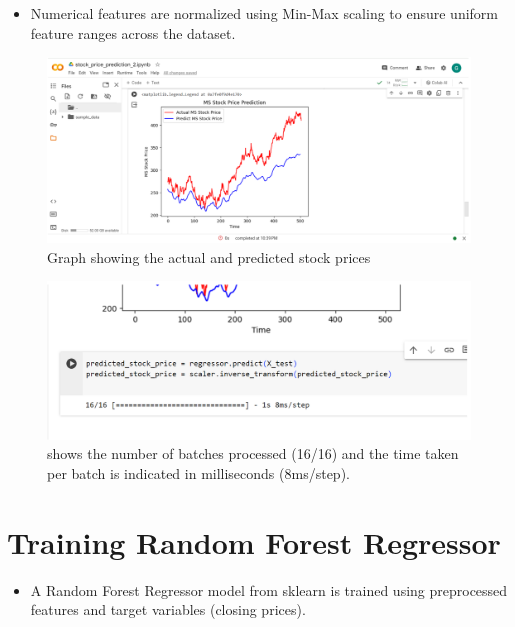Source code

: \documentclass{article}
\begin{document}
\begin{itemize}
  \item Numerical features are normalized using Min-Max scaling to ensure uniform feature ranges across the dataset.

\end{itemize}
 \begin{figure}
     \centering
     \includegraphics[width=1\linewidth]{Capture10.PNG}
     \caption{Graph showing the actual and predicted stock prices}
     \label{fig:enter-label}
 \end{figure}

\begin{figure}
    \centering
    \includegraphics[width=1\linewidth]{Capture11.PNG}
    \caption{shows the number of batches processed (16/16) and the time taken per batch is indicated in milliseconds (8ms/step). }
    \label{fig:enter-label}
\end{figure}
\section{Training Random Forest Regressor}
\begin{itemize}
  \item  A Random Forest Regressor model from sklearn is trained using preprocessed features and target variables (closing prices).

\end{itemize}
\end{document}
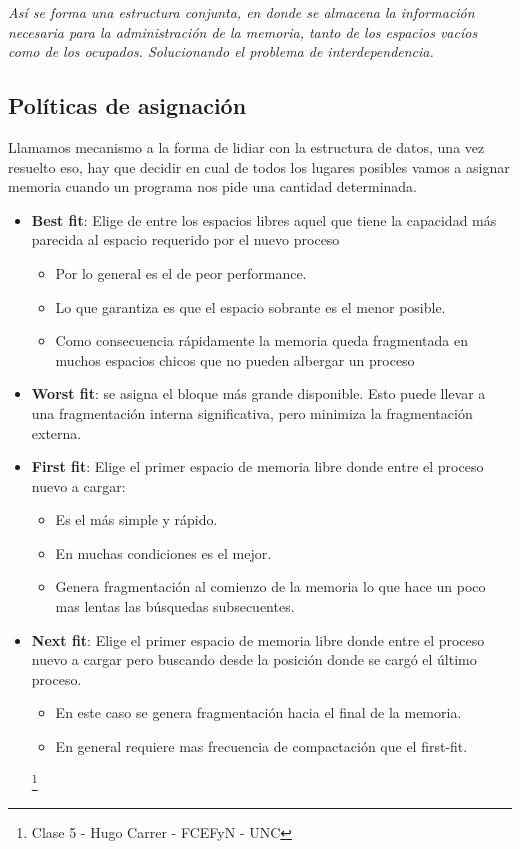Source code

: \documentclass{article}
\begin{document}
\textit{Así se forma una estructura conjunta, en donde se almacena la información necesaria para la administración de la memoria, tanto de los espacios vacíos como de los ocupados. Solucionando el problema de interdependencia.}

\subsection{Políticas de asignación}
Llamamos mecanismo a la forma de lidiar con la estructura de datos, una vez resuelto eso, hay que decidir en cual de todos los lugares posibles vamos a asignar memoria cuando un programa nos pide una cantidad determinada.

\begin{itemize}
    \item \textbf{Best fit}: Elige de entre los espacios libres aquel que tiene la capacidad más parecida al espacio requerido por el nuevo proceso
        \begin{itemize}
            \item Por lo general es el de peor performance.
            \item Lo que garantiza es que el espacio sobrante es el menor posible.
            \item Como consecuencia rápidamente la memoria queda fragmentada en muchos espacios chicos que no pueden albergar un proceso
        \end{itemize}
    \item \textbf{Worst fit}: se asigna el bloque más grande disponible. Esto puede llevar a una fragmentación interna significativa, pero minimiza la fragmentación externa.
    \item \textbf{First fit}: Elige el primer espacio de memoria libre donde entre el proceso nuevo a cargar:
    \begin{itemize}
        \item Es el más simple y rápido.
        \item En muchas condiciones es el mejor.
        \item Genera fragmentación al comienzo de la memoria lo que hace un poco mas lentas las búsquedas subsecuentes.
    \end{itemize}
    \item \textbf{Next fit}: Elige el primer espacio de memoria libre donde entre el proceso nuevo a cargar pero buscando desde la posición donde se cargó el último proceso.
    \begin{itemize}
        \item En este caso se genera fragmentación hacia el final de la memoria.
        \item En general requiere mas frecuencia de compactación que el first-fit.  
    \end{itemize} \footnote{Clase 5 - Hugo Carrer - FCEFyN - UNC}
\end{itemize}
\end{document}

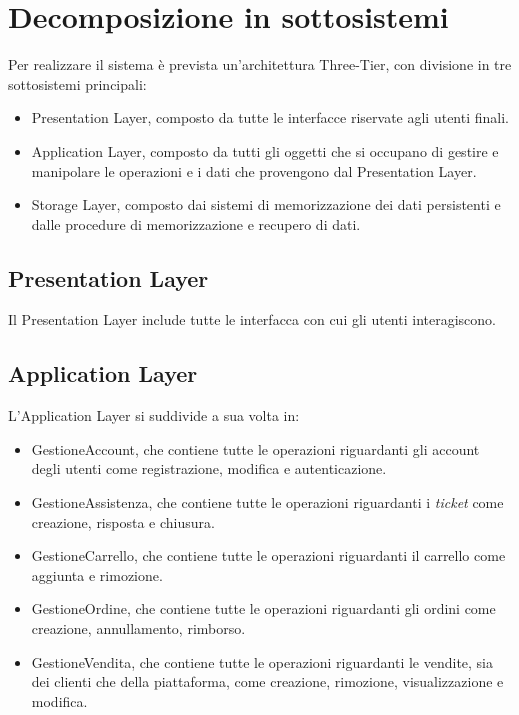 \documentclass[12pt,a4paper]{article}
\begin{document}

\section{Decomposizione in sottosistemi}
Per realizzare il sistema è prevista un'architettura Three-Tier, con divisione in tre sottosistemi principali:
\begin{itemize}
\item Presentation Layer, composto da tutte le interfacce riservate agli utenti finali.
\item Application Layer, composto da tutti gli oggetti che si occupano di gestire e manipolare le operazioni e i dati che provengono dal Presentation Layer.
\item Storage Layer, composto dai sistemi di memorizzazione dei dati persistenti e dalle procedure di memorizzazione e recupero di dati. 
\end{itemize}

\subsection{Presentation Layer}
Il Presentation Layer include tutte le interfacca con cui gli utenti interagiscono.

\subsection{Application Layer}
L'Application Layer si suddivide a sua volta in:

\begin{itemize}
\item GestioneAccount, che contiene tutte le operazioni riguardanti gli account degli utenti come registrazione, modifica e autenticazione.
\item GestioneAssistenza, che contiene tutte le operazioni riguardanti i \emph{ticket} come creazione, risposta e chiusura.
\item GestioneCarrello, che contiene tutte le operazioni riguardanti il carrello come aggiunta e rimozione.
\item GestioneOrdine, che contiene tutte le operazioni riguardanti gli ordini come creazione, annullamento, rimborso.
\item GestioneVendita, che contiene tutte le operazioni riguardanti le vendite, sia dei clienti che della piattaforma, come creazione, rimozione, visualizzazione e modifica.
\end{itemize}
\end{document}
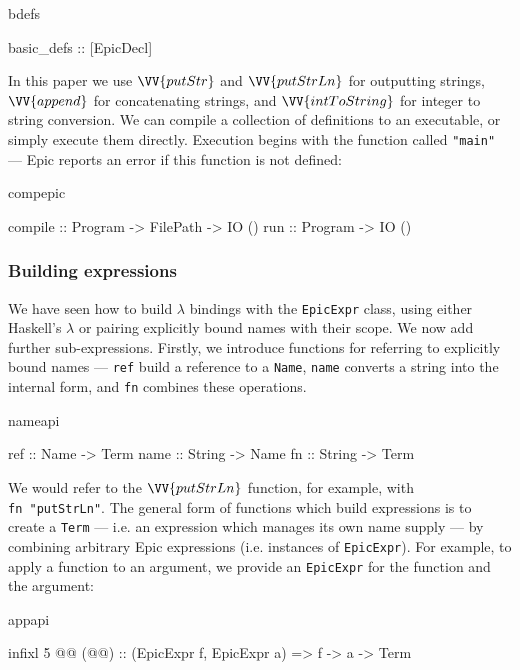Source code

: \begin{SaveVerbatim}{bdefs}

basic_defs :: [EpicDecl]

\end{SaveVerbatim}

\noindent
In this paper we use $\VV{putStr}$ and $\VV{putStrLn}$ for outputting
strings, $\VV{append}$ for concatenating strings, and
$\VV{intToString}$ for integer to string conversion.
We can compile a collection of definitions to an executable, or simply
execute them directly. Execution begins with the function called
\texttt{"main"} --- Epic reports an error if this function is not
defined:

\begin{SaveVerbatim}{compepic}

compile :: Program -> FilePath -> IO ()
run     :: Program -> IO ()

\end{SaveVerbatim}

\subsubsection*{Building expressions}

We have seen how to build $\lambda$ bindings with the
\texttt{EpicExpr} class, using either Haskell's $\lambda$ or pairing
explicitly bound names with their scope. We now add further
sub-expressions. Firstly, we introduce functions for referring to
explicitly bound names --- \texttt{ref} build a reference to a
\texttt{Name}, \texttt{name} converts a string into the internal form,
and \texttt{fn} combines these operations.

\begin{SaveVerbatim}{nameapi}

ref  :: Name   -> Term
name :: String -> Name
fn   :: String -> Term

\end{SaveVerbatim}

\noindent
We would refer to the $\VV{putStrLn}$ function, for example, with
\texttt{fn~"putStrLn"}. 
The general form of functions which build expressions is to create a
\texttt{Term} --- i.e. an expression which manages its own name supply
--- by combining arbitrary Epic expressions (i.e. instances of
\texttt{EpicExpr}). For example, to apply a function to an argument,
we provide an \texttt{EpicExpr} for the function and the argument:

\begin{SaveVerbatim}{appapi}

infixl 5 @@
(@@) :: (EpicExpr f, EpicExpr a) => f -> a -> Term

\end{SaveVerbatim}

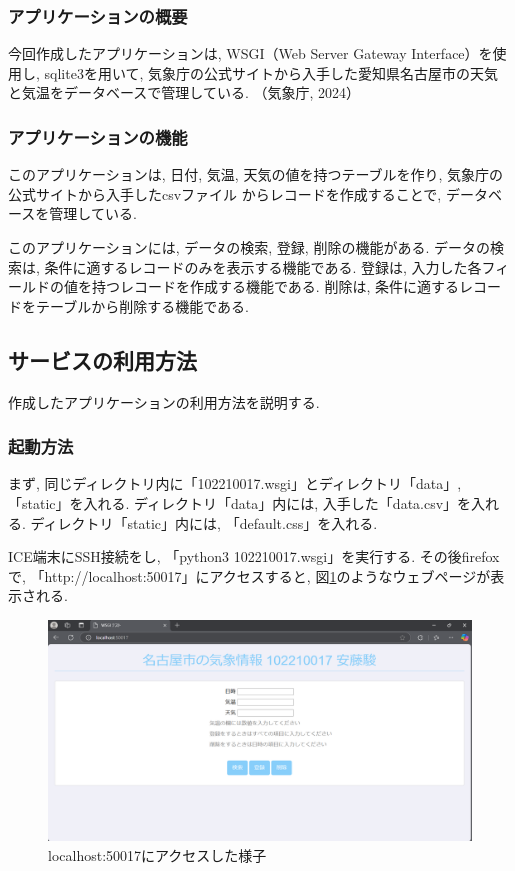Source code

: \documentclass{ltjsarticle} %
\begin{document}
\subsubsection{アプリケーションの概要}
今回作成したアプリケーションは, WSGI（Web Server Gateway Interface）を使用し, sqlite3を用いて, 
気象庁の公式サイトから入手した愛知県名古屋市の天気と気温をデータベースで管理している. 
（気象庁, 2024）

\subsubsection{アプリケーションの機能}
このアプリケーションは, 日付, 気温, 天気の値を持つテーブルを作り, 気象庁の公式サイトから入手したcsvファイル
からレコードを作成することで, データベースを管理している. 

このアプリケーションには, データの検索, 登録, 削除の機能がある. 
データの検索は, 条件に適するレコードのみを表示する機能である. 
登録は, 入力した各フィールドの値を持つレコードを作成する機能である. 
削除は, 条件に適するレコードをテーブルから削除する機能である. 


\subsection{サービスの利用方法}
作成したアプリケーションの利用方法を説明する. 

\subsubsection{起動方法}
まず, 同じディレクトリ内に「102210017.wsgi」とディレクトリ「data」,「static」を入れる. 
ディレクトリ「data」内には, 入手した「data.csv」を入れる. 
ディレクトリ「static」内には, 「default.css」を入れる. 

ICE端末にSSH接続をし, 「python3 102210017.wsgi」を実行する. 
その後firefoxで, 「http://localhost:50017」にアクセスすると, 図\ref{fig:1}のようなウェブページが表示される. 

\begin{figure}[H] %
  \centering
  \includegraphics[width=1.0\textwidth]{1.png} %
  \caption{localhost:50017にアクセスした様子} %
  \label{fig:1} %
\end{figure}
\end{document}

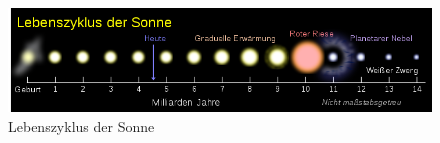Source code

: \documentclass{article}
\begin{document}
  \newpage
  \begin{figure}[t]
    \centering
    \includegraphics[width=\textwidth]{images/life_cycle_sun.png}
    \caption[Lebenszyklus der Sonne]{Lebenszyklus der
    Sonne\footnotemark}
    \label{img:life-cycle-sun}
  \end{figure}
\end{document}
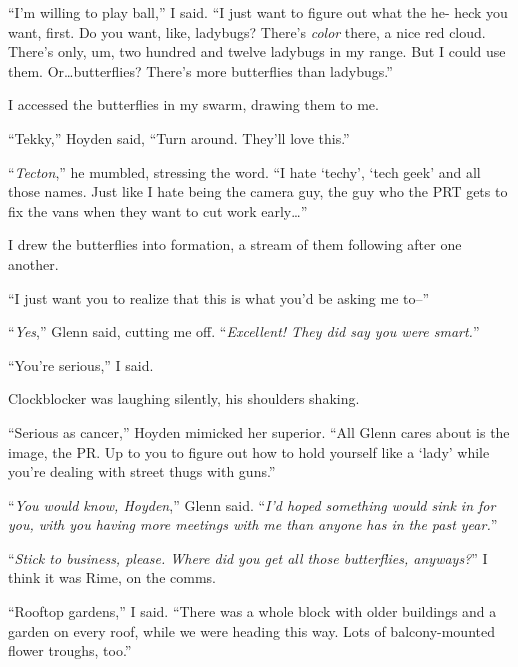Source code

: ``I'm willing to play ball,'' I said.  ``I just want to figure out what the he- heck you want, first.  Do you want, like, ladybugs?  There's \emph{color} there, a nice red cloud.  There's only, um, two hundred and twelve ladybugs in my range.  But I could use them.  Or\ldots butterflies?  There's more butterflies than ladybugs.''



I accessed the butterflies in my swarm, drawing them to me.



``Tekky,'' Hoyden said, ``Turn around.  They'll love this.''



``\emph{Tecton},'' he mumbled, stressing the word.  ``I hate `techy', `tech geek' and all those names.  Just like I hate being the camera guy, the guy who the PRT gets to fix the vans when they want to cut work early\ldots''



I drew the butterflies into formation, a stream of them following after one another.



``I just want you to realize that this is what you'd be asking me to--''



``\emph{Yes},'' Glenn said, cutting me off.  ``\emph{Excellent!  They did say you were smart.}''



``You're serious,'' I said.



Clockblocker was laughing silently, his shoulders shaking.



``Serious as cancer,'' Hoyden mimicked her superior.  ``All Glenn cares about is the image, the PR.  Up to you to figure out how to hold yourself like a `lady' while you're dealing with street thugs with guns.''



``\emph{You would know, Hoyden},'' Glenn said.  ``\emph{I'd hoped something would sink in for you, with you having more meetings with me than anyone has in the past year.}''



``\emph{Stick to business, please.  Where did you get all those butterflies, anyways?}'' I think it was Rime, on the comms.



``Rooftop gardens,'' I said.  ``There was a whole block with older buildings and a garden on every roof, while we were heading this way.  Lots of balcony-mounted flower troughs, too.''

━━━━━━

[Activity] Among the lines above, the one with "risposta e chiusura." opens the part to repeat and the one with "explicitly bound names with" closes it; repeat only that part exactly, with no pictures.

[Exercise output]
\item GestioneAssistenza, che contiene tutte le operazioni riguardanti i \emph{ticket} come creazione, risposta e chiusura.
\item GestioneCarrello, che contiene tutte le operazioni riguardanti il carrello come aggiunta e rimozione.
\item GestioneOrdine, che contiene tutte le operazioni riguardanti gli ordini come creazione, annullamento, rimborso.
\item GestioneVendita, che contiene tutte le operazioni riguardanti le vendite, sia dei clienti che della piattaforma, come creazione, rimozione, visualizzazione e modifica.
\end{itemize}
\end{document}
Source code

: \begin{SaveVerbatim}{bdefs}

basic_defs :: [EpicDecl]

\end{SaveVerbatim}

\noindent
In this paper we use $\VV{putStr}$ and $\VV{putStrLn}$ for outputting
strings, $\VV{append}$ for concatenating strings, and
$\VV{intToString}$ for integer to string conversion.
We can compile a collection of definitions to an executable, or simply
execute them directly. Execution begins with the function called
\texttt{"main"} --- Epic reports an error if this function is not
defined:

\begin{SaveVerbatim}{compepic}

compile :: Program -> FilePath -> IO ()
run     :: Program -> IO ()

\end{SaveVerbatim}

\subsubsection*{Building expressions}

We have seen how to build $\lambda$ bindings with the
\texttt{EpicExpr} class, using either Haskell's $\lambda$ or pairing
explicitly bound names with their scope. We now add further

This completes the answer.